When libertarians discuss the 10th and 26th amendments to the Constitution on Facebook, it is like a real live C-SPAN show come to life. This stuff is jazzy to me.

So, did Rep. Justin Amash, Republican from the State of Michigan, vote on Friday night to allow people who are not here lawfully to vote in San Fransisco?

No.

Yet if any state or county or city votes to allow that, he sees no issue with it. That is a bit problematic in my view, which I shall now explain.

On Friday night, I happened to check into the cesspool of humanity that we lovingly call Twitter. I saw an article by someone screaming that the Democrats had voted down an amendment to prevent noncitizens from voting. The rant included the comment that Justin Amash was the lone R vote to vote against this. After checking the roll call vote HERE I did confirm that Rep. Amash was the only “R” to vote no against this motion.

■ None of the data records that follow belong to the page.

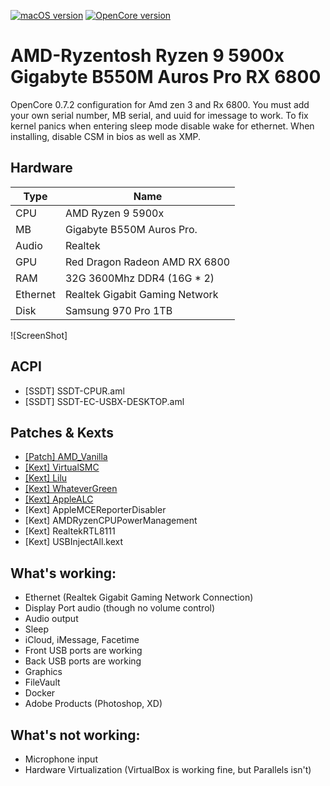[![macOS version](https://img.shields.io/badge/macOS-11.5.2%20(17G14042)-informational.svg)](https://www.apple.com/macos) [![OpenCore version](https://img.shields.io/badge/OpenCore-0.7.2-informational.svg)](https://github.com/acidanthera/OpenCorePkg) 

# AMD-Ryzentosh Ryzen 9 5900x Gigabyte B550M Auros Pro RX 6800

OpenCore 0.7.2 configuration for Amd zen 3 and Rx 6800. You must add your own serial number, MB serial, and uuid for imessage to work. To fix kernel panics when entering sleep mode disable wake for ethernet. When installing, disable CSM in bios as well as XMP.


## Hardware

| Type                 | Name                              |
|----------------------|-----------------------------------|
| CPU                  | AMD Ryzen 9 5900x                 |
| MB                   | Gigabyte B550M Auros Pro.         |
| Audio                | Realtek                           |
| GPU                  | Red Dragon Radeon AMD RX 6800     |
| RAM                  | 32G 3600Mhz DDR4 (16G * 2)        |
| Ethernet             | Realtek Gigabit Gaming Network    |
| Disk                 | Samsung 970 Pro 1TB               |



![ScreenShot]


## ACPI
- [SSDT] SSDT-CPUR.aml
- [SSDT] SSDT-EC-USBX-DESKTOP.aml

## Patches & Kexts
 - [[Patch] AMD_Vanilla](https://github.com/AMD-OSX/AMD_Vanilla)
 - [[Kext] VirtualSMC](https://github.com/acidanthera/VirtualSMC)
 - [[Kext] Lilu](https://github.com/acidanthera/Lilu)
 - [[Kext] WhateverGreen](https://github.com/acidanthera/WhateverGreen)
 - [[Kext] AppleALC](https://github.com/acidanthera/AppleALC)
 - [Kext] AppleMCEReporterDisabler
 - [Kext] AMDRyzenCPUPowerManagement
 - [Kext] RealtekRTL8111
 - [Kext] USBInjectAll.kext



## What's working:

* Ethernet (Realtek Gigabit Gaming Network Connection)
* Display Port audio (though no volume control)
* Audio output
* Sleep
* iCloud, iMessage, Facetime
* Front USB ports are working
* Back USB ports are working
* Graphics
* FileVault
* Docker
* Adobe Products (Photoshop, XD)

## What's not working:
* Microphone input 
* Hardware Virtualization (VirtualBox is working fine, but Parallels isn't)
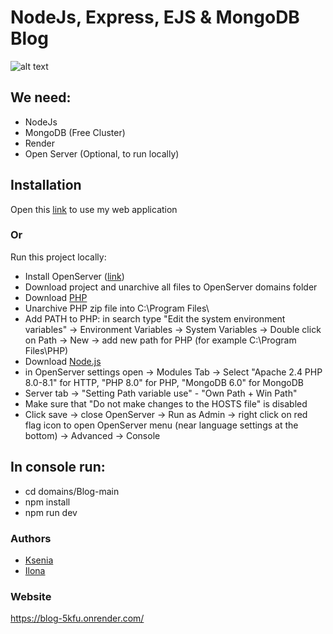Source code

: # NodeJs, Express, EJS & MongoDB Blog

![alt text](https://github.com/K-Dmytriv/Blog/blob/main/Readme.png?raw=true)

## We need:
- NodeJs
- MongoDB (Free Cluster)
- Render
- Open Server (Optional, to run locally)

## Installation
Open this [link](https://blog-5kfu.onrender.com/) to use my web application
### Or
Run this project locally: 
- Install OpenServer ([link](https://drive.google.com/file/d/1UIk-vTwMGbxixZtk_ujkOhxnAqPNYLCs/view?usp=sharing))
- Download project and unarchive all files to OpenServer domains folder
- Download [PHP](https://windows.php.net/downloads/releases/php-8.2.26-src.zip)
- Unarchive PHP zip file into C:\Program Files\
- Add PATH to PHP: in search type "Edit the system environment variables" -> Environment Variables -> System Variables -> Double click on Path -> New -> add new path for PHP (for example C:\Program Files\PHP) 
- Download [Node.js](https://nodejs.org/en/download/package-manager)
- in OpenServer settings open -> Modules Tab -> Select "Apache 2.4 PHP 8.0-8.1" for HTTP, "PHP 8.0" for PHP, "MongoDB 6.0" for MongoDB
- Server tab -> "Setting Path variable use" - "Own Path + Win Path"
- Make sure that "Do not make changes to the HOSTS file" is disabled
- Click save -> close OpenServer -> Run as Admin -> right click on red flag icon to open OpenServer menu (near language settings at the bottom) -> Advanced -> Console
## In console run:
- cd domains/Blog-main
- npm install
- npm run dev

### Authors
- [Ksenia](https://www.instagram.com/_k_dmytriv_/)
- [Ilona](https://www.instagram.com/b.ilona_/)

### Website
https://blog-5kfu.onrender.com/
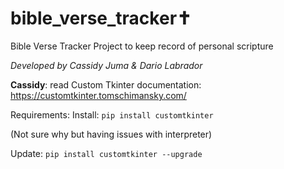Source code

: # bible_verse_tracker✝️
Bible Verse Tracker Project to keep record of personal scripture

*Developed by Cassidy Juma & Dario Labrador*

**Cassidy**: read Custom Tkinter documentation: https://customtkinter.tomschimansky.com/


Requirements:
Install:
`pip install customtkinter`

(Not sure why but having issues with interpreter)


Update:
`pip install customtkinter --upgrade`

So I did what any red-blooded American guy would do on a Friday night. I sent a tweet to Representative Amash asking for clarification and here was his response.

I followed up on this but it was late at night at no response was given which is understandable. Having followed Amash for close to 10 years I know he has no issue explaining his vote publicly and has been very consistent on posting and clarifying why he casts each vote the way he does.

He does not support people here unlawfully voting in a federal election but down the line is ok IF approved by the state, county or local powers that be. That creates a multi-tier system for voting requirements that is an Articles of Confederation mess waiting to happen. If you don’t know about the Articles of Confederation stop reading this, go google what happened between the time we won the war with Great Britain and the 12 years before we passed the Constitution.

I’m not joking, go do it now and come back.

Now here is the actual Motion to Recommit H.R. 1 from Representative Dan Crenshaw from Texas — which is what Justin Amash voted no to — so you have context.

MOTION TO RECOMMIT H.R. 1

H.R. 1 to the Committee on the Judiciary with instructions to report the same to the House forthwith with the
following amendment:
Add, at the end of the bill, the following (and conform the table of contents accordingly):
1 DIVISION D—UPHOLDING
2 SUFFRAGE IN AMERICA
3 TITLE XI—UPHOLDING
4 SUFFRAGE IN AMERICA
5 SEC. 11001. SHORT TITLE.
6 This division may be cited as the ‘‘Upholding Suf7 frage in America Act’’ or the ‘‘USA Act’’.
8 SEC. 11002. FINDINGS.

9 Congress finds as follows:

10 (1) Voting is fundamental to a functioning democracy.

12 (2) The Constitution prohibits discrimination in

13 voting based on race, sex, poll taxes, and age.

1 (3) It is of paramount importance that the
2 The United States maintains the legitimacy of its elections and protects them from interference, including
4 interference from foreign threats and illegal voting.

5 (4) The city of San Francisco, California, is allowing non-citizens, including illegal immigrants, to
7 register to vote in school board elections.

8 (5) Federal law prohibits non-citizens from voting in elections for Federal office.

10 SEC. 11003. SENSE OF CONGRESS.

11 It is the sense of Congress that allowing illegal immigrants the right to vote devalues the franchise and diminishes the voting power of United States citizens.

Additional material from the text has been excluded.